Advance for Physical Therapy & Rehab Medicine, June 22, 2016, By: Jerry Henderson

While rehab specialties are growing professions, they are still widely misunderstood. The public often equates PT with chiropractic or massage and OT with arts and crafts time at the local nursing home.  Payers often perceive us as an interchangeable commodity and seek the lowest bidder for provider contracts. The payer confusion is worsened by practice variability, sporadic use of evidence based clinical guidelines, a lack of standardized terminology for many procedures, and a healthcare system that is modeled to measure illness and injury, not function.

The routine use of evidence based outcomes systems is sporadic, and even where outcomes systems are utilized routinely, they are not necessarily used effectively. In my experience, they are often perceived by therapists as “one more thing” they need to do to get through their caseload for the day, not as an important piece of their clinical practice.

Defining “Outcomes”

One of the problems I encounter is that we use the term “outcomes” to mean different things:

  • Use of standardized patient reported outcomes in individual patient documentation without analysis across a patient population
  • Patient satisfaction measures
  • Use of “outcomes” that have a dubious basis in evidence. Medicare’s Functional Limitation Reporting comes to mind, as do some other widely used outcomes questionnaires that have not been validated.

For the purposes of our discussion, let’s define Outcomes as the analysis of validated, evidence based, patient reported outcomes across a patient population.  The analysis might be within your organization, region, or the entire country.

Why Don’t We Use Outcomes? 

The use of Patient Reported Outcomes provides a mechanism to help us prove value.  But, most of us are not using standardized outcomes reporting to measure effectiveness. So, the value of providing outcomes data does not seem to be worth the cost for most of us.

In a poll of PTs and OTs from across the country attending a recent webinar we hostedi, most respondents indicated they are not analyzing their outcomes, even though 45% of them reported using patient reported outcomes to assess individual patient progress. Over 60% of those not using a commercially available outcomes analysis system cited a primary reason as time constraints.

Outcomes Data Analysis and Value Perception 

It seems clear that most of our colleagues do not perceive outcomes data analysis as being valuable. They are not yet willing to invest the time, money, and diligence necessary to implement a truly effective outcomes analysis process. As we transition from fee for service to pay for performance, patient reported outcomes are going to play an increasingly important component of our ability to show value.

Seamless Integration with EMR 

If time constraints are the biggest barrier to adopting Patient Reported Outcomes, we need to integrate outcomes as a part of our routine workflow while at the same time decreasing the effort of the therapist.  We believe that a seamless integration of patient reported outcomes into your electronic medical record will provide time savings, while at the same time improving the clarity, quality, and value of your clinical documentation.

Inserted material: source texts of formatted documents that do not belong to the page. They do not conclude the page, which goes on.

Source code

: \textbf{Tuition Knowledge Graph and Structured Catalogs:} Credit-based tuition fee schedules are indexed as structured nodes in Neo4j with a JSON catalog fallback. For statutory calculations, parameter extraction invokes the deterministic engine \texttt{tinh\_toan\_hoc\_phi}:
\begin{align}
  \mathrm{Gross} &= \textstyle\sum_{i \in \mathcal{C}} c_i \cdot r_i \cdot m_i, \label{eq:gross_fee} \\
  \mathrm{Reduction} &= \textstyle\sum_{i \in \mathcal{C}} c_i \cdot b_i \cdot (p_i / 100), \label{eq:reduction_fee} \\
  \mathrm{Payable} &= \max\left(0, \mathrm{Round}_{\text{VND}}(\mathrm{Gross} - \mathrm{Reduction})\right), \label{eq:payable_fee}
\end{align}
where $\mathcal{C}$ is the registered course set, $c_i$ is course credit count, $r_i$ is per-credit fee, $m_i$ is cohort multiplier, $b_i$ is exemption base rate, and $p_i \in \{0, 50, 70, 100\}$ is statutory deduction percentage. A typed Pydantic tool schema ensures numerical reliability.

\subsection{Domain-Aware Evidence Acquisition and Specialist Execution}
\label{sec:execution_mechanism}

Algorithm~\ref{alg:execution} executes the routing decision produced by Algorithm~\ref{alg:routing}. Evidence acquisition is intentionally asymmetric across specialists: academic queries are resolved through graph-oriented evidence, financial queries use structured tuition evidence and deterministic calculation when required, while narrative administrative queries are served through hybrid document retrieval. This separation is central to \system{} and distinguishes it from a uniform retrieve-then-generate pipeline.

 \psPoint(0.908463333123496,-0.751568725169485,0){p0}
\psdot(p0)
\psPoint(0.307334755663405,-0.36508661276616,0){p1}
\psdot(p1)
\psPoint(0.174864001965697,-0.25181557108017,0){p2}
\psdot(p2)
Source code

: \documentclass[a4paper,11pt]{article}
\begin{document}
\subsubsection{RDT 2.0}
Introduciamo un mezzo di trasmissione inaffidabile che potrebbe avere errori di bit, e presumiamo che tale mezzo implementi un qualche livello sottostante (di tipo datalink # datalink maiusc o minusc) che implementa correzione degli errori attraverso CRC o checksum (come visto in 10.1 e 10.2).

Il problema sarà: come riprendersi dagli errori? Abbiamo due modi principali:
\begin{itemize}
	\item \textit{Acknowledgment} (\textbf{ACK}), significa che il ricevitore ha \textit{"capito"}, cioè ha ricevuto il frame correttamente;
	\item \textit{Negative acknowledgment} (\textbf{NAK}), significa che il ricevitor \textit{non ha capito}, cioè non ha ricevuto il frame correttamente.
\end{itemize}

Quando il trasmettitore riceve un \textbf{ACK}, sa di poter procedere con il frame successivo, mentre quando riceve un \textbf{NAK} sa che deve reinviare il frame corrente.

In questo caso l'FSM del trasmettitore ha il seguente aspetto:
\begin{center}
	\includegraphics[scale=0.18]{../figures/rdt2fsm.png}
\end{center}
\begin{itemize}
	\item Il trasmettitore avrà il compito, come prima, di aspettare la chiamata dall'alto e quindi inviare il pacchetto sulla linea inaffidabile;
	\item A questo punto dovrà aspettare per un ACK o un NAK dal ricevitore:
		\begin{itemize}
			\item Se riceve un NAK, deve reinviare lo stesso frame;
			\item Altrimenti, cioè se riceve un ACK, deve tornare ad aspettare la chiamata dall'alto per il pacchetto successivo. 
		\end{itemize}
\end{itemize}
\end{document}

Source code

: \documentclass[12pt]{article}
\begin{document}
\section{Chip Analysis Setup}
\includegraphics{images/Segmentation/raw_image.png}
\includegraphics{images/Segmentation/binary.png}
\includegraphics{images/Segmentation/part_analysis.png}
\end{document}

Beyond Demonstrating Value 

A seamless integration with an evidence based outcomes system has a number of other benefits beyond demonstrating value. Here are a few:

Clinical Quality Improvement 

Routine use of patient reported outcomes allows us to evaluate clinician performance and target continuing education aimed at opportunities for improvement.

Marketing 

Outcomes data may be used to market your organization’s effectiveness to payers and referral sources. As your patients pay for more of the financial responsibility for their healthcare out of their own pockets, the ability to use this data to market directly to consumers is becoming more important.

Preparing for Value Based Care

No one really knows how quickly the transition from fee for service system to pay for performance is going to take, but every expert I have spoken with tells me it is inevitable. You need to begin preparing now to demonstrate value.

Negotiating Contracts 

You need to have a way to get out of the “commodity box”, and differentiate yourself by demonstrating value so you are able to negotiate payer contracts from a position of quality rather than on lowest price.

Process Improvement  

We need to ask ourselves some hard questions so we can optimize our services.

How much therapy is enough? How much care can be assumed by assistants without compromising quality? Are there routine services that can be automated? How can we insert ourselves into the healthcare system so that patients are getting rehab services at the right time?

Without a framework to show value, none of those questions can be answered.

Process improvement can provide both the time savings and the business value to drive your business forward.  This visual provides some simple concepts that help move from patient to payment, and eliminate so much of the manual labor and busywork associated with running a practice.  This enables our customers to focus on what matters most, the patient, while sustaining their business.

Moving Forward

I believe the change coming in the next 2-5 years requires a shift of focus and an optimization of business processes so that patient reported outcomes become a routine and seamless part of the clinical workflow.

There seems to be little doubt: value based reimbursement is coming soon, effective use of Patient Reported Outcomes will be central to success in a pay for performance world, and the time to begin preparing is now.